Publié le 13/04/2013

Extrait du document

Avec pour rédacteur princeps le clerc du XIIIe siècle Primat, les Grandes chroniques de France présentent, en langue française, une histoire des rois de France dans un souci de légitimer le pouvoir royal. Le prologue, posant les bases de ce travail, s'adresse directement au lecteur qui est invité à l'indulgence envers le style, en même temps que lui sont présentés des modèles à valeur pédagogique. Afin de légitimer le fondement du pouvoir royal, une généalogie des monarques remontant à de mythiques origines troyennes est établie et justifiée par des sources de nature religieuse.

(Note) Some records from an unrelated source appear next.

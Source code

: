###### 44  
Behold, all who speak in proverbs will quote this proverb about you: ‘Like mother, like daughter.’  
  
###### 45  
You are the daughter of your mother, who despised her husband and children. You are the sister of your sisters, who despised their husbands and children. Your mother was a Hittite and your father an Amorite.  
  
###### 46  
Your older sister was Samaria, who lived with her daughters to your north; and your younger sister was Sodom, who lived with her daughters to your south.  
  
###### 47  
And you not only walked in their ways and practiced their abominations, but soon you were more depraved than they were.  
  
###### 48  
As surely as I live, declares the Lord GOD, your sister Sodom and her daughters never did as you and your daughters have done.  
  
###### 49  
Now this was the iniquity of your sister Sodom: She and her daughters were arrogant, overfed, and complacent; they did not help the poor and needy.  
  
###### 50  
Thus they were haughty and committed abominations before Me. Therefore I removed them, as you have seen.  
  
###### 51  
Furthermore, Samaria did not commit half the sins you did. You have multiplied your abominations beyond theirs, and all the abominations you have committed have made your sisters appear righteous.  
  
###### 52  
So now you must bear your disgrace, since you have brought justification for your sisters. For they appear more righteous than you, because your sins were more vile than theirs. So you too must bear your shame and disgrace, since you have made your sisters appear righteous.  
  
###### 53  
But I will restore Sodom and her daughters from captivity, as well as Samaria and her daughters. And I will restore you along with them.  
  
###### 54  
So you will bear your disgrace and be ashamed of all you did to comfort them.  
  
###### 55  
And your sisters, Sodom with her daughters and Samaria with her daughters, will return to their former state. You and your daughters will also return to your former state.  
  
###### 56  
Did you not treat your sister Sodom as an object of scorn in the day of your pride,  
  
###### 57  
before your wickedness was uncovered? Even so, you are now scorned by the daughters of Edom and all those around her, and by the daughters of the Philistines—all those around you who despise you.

Prologue des Grandes Chroniques de France par Primat

 

Et ci commence le prologue.

 

 

Celui qui cette œuvre commence, à tous ceux qui cette histoire liront, salut notre Seigneur ! Parce que plusieurs gens doutaient de la généalogie des rois de France, de quel original et de quelle lignée ils sont descendus, entreprise fut cette œuvre, par le commandement de tel homme qu’il ne put ni ne dut refuser. Mais pour ce que sa lettre et la simplicité de son engin ne souffrit pas à traiter d’œuvre de si haute histoire, il prie au commencement à tous ceux qui ce livre liront, que ce qu’ils y trouveront à blâmer, ils le souffrent patiemment sans vilaine répréhension. Car si comme il a dit devant, les défauts de lettre et l’éloquence qui en lui sont et la simplicité de son engin le doivent excuser par raison.

 

 

Tous sachiez qu’il traitera le plus brièvement qu’il pourra : car longue parole et confuse plait peu à ceux qui l’écoutent ; mais la parole brève et bien dite plait aux entendants. Et sera cette histoire décrite selon la lettre et l’ordonnance des Chroniques de l’abbaye de Saint-Denis en France, où les histoires et les faits de tous les rois sont écrits : car là doit-on prendre et puiser l’original de l’histoire1. Et s’il peut trouver dans les chroniques d’autres églises chose qui vaille à la besogne, il y pourra bien ajouter, selon la pure vérité de la lettre, sans rien hôter si ce n’est chose qui fait confusion, et sans rien ajouter d’autre manière, si ce ne sont choses qui ont un intérêt. Et pour qu’on ne le tienne pour mensongé, il prie à tous ceux qui cette histoire liront qu’ils regardent les Chroniques de Saint-Denis ; là pourra-t-on prouver par la lettre s’il dit voir ou s’il ment. Et peut bien chacun savoir que cette œuvre est profitable pour faire connaître aux vaillantes personnes la geste des rois, et pour montrer à tous d’où vient la hauteur du monde. C’est exemple de bonne vie à mener, et même pour les rois et princes qui ont des terres à gouverner : car un vaillant maître2 dit que cette histoire est le miroir de la vie. Ici pourra chacun trouver bien et mal, sens et folie, et [apprendre] tout par les exemples de l’histoire ; et de toutes les choses qu’on lira en ce livre, si elles ne profitent toutes, la plus grande partie peut aider. Bien sachent qu’il n’y a rien ajouté, ainsi est ce que les anciens auteurs traitèrent et compilèrent des histoires selon les faits des rois […]. Pour ce, prie à tous ceux qui ce livre liront, qu’ils ne tiennent pour présomptueux celui qui a cette œuvre entreprise ; il est de petite affaire.

 

 

1 Comme on le voit d’après cette phrase, les livres que les anciens auteurs appellent les Chroniques de Saint-Denis étaient les textes originaux, et non pas les traductions […] qui seules ont conservé ce nom. 2 Vincent de Beauvais.

 

 

Source : Grandes Chroniques de France selon que elles sont composées en l’Église de Saint-Denis en France, éd. de 1836.